_Supplied records_:
+ + + +
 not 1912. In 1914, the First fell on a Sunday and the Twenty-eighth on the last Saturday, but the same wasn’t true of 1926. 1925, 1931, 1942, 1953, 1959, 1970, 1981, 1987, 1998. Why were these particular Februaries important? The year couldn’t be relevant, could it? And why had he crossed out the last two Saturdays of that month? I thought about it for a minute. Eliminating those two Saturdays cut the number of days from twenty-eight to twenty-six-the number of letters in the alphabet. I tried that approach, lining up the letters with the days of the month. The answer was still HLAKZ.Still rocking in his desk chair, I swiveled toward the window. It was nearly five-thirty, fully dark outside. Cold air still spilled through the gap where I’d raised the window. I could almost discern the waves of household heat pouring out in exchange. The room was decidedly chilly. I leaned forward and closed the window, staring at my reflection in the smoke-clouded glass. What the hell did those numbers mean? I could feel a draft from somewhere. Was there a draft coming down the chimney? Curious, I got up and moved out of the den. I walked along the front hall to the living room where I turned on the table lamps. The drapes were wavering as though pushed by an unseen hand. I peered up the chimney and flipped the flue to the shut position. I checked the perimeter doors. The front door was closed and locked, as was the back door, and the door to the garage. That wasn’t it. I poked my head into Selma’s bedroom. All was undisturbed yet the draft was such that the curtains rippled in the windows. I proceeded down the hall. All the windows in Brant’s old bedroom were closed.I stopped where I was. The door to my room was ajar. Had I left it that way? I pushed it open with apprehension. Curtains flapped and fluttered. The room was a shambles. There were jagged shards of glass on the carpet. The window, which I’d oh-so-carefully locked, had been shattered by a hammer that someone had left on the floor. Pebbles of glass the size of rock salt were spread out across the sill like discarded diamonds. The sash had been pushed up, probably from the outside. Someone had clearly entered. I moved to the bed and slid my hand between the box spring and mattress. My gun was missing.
+ + + +
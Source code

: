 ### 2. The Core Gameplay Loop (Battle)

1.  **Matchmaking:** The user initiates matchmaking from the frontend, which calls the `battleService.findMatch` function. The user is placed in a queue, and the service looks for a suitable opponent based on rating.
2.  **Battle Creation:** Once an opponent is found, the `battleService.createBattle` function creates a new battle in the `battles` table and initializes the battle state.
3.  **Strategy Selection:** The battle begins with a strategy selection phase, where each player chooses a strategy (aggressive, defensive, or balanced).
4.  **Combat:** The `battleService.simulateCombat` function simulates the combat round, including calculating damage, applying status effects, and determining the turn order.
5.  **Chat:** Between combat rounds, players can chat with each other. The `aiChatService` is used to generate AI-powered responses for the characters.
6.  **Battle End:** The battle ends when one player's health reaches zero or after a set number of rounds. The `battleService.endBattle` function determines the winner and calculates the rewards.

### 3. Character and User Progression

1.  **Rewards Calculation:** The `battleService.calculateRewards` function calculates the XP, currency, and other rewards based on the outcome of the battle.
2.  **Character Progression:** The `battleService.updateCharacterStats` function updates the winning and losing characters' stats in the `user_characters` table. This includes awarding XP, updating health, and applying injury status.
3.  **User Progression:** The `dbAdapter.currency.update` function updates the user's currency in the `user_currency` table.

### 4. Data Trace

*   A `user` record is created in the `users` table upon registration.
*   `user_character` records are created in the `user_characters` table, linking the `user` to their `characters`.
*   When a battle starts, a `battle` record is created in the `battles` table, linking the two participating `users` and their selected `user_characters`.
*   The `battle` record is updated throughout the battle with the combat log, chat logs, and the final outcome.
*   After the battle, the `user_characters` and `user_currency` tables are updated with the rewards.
+ + + +
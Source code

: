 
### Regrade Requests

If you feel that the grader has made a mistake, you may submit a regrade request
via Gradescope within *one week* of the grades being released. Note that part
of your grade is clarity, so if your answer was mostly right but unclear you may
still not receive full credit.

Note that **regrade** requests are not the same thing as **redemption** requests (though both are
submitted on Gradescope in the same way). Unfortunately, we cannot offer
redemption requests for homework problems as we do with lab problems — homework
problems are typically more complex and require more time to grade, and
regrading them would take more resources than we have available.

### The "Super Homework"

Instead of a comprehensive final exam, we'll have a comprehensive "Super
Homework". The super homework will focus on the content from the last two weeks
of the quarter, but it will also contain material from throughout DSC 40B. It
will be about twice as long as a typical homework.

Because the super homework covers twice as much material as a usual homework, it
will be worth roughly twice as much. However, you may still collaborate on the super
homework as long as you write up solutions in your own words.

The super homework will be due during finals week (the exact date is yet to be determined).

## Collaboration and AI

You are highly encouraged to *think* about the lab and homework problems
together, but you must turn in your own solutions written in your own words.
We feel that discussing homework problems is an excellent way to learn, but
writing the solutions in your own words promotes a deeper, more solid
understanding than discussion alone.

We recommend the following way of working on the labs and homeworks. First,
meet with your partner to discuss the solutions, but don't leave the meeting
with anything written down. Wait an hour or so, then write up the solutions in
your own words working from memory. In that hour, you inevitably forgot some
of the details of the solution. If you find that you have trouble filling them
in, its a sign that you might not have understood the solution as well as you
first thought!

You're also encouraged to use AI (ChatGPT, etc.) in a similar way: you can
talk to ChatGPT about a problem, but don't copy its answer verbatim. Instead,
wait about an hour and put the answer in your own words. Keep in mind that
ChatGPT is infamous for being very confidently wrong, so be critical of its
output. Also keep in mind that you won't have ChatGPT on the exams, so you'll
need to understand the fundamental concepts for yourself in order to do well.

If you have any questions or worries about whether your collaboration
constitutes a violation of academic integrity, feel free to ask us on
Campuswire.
+ + + +
_Action item_: Taking the line with "The super homework will be" as the first and the line with "Campuswire." as the last, retype that stretch of the data above exactly, with no other lines.

_Response for this exercise_:
The super homework will be due during finals week (the exact date is yet to be determined).

## Collaboration and AI

You are highly encouraged to *think* about the lab and homework problems
together, but you must turn in your own solutions written in your own words.
We feel that discussing homework problems is an excellent way to learn, but
writing the solutions in your own words promotes a deeper, more solid
understanding than discussion alone.

We recommend the following way of working on the labs and homeworks. First,
meet with your partner to discuss the solutions, but don't leave the meeting
with anything written down. Wait an hour or so, then write up the solutions in
your own words working from memory. In that hour, you inevitably forgot some
of the details of the solution. If you find that you have trouble filling them
in, its a sign that you might not have understood the solution as well as you
first thought!

You're also encouraged to use AI (ChatGPT, etc.) in a similar way: you can
talk to ChatGPT about a problem, but don't copy its answer verbatim. Instead,
wait about an hour and put the answer in your own words. Keep in mind that
ChatGPT is infamous for being very confidently wrong, so be critical of its
output. Also keep in mind that you won't have ChatGPT on the exams, so you'll
need to understand the fundamental concepts for yourself in order to do well.

If you have any questions or worries about whether your collaboration
constitutes a violation of academic integrity, feel free to ask us on
Campuswire.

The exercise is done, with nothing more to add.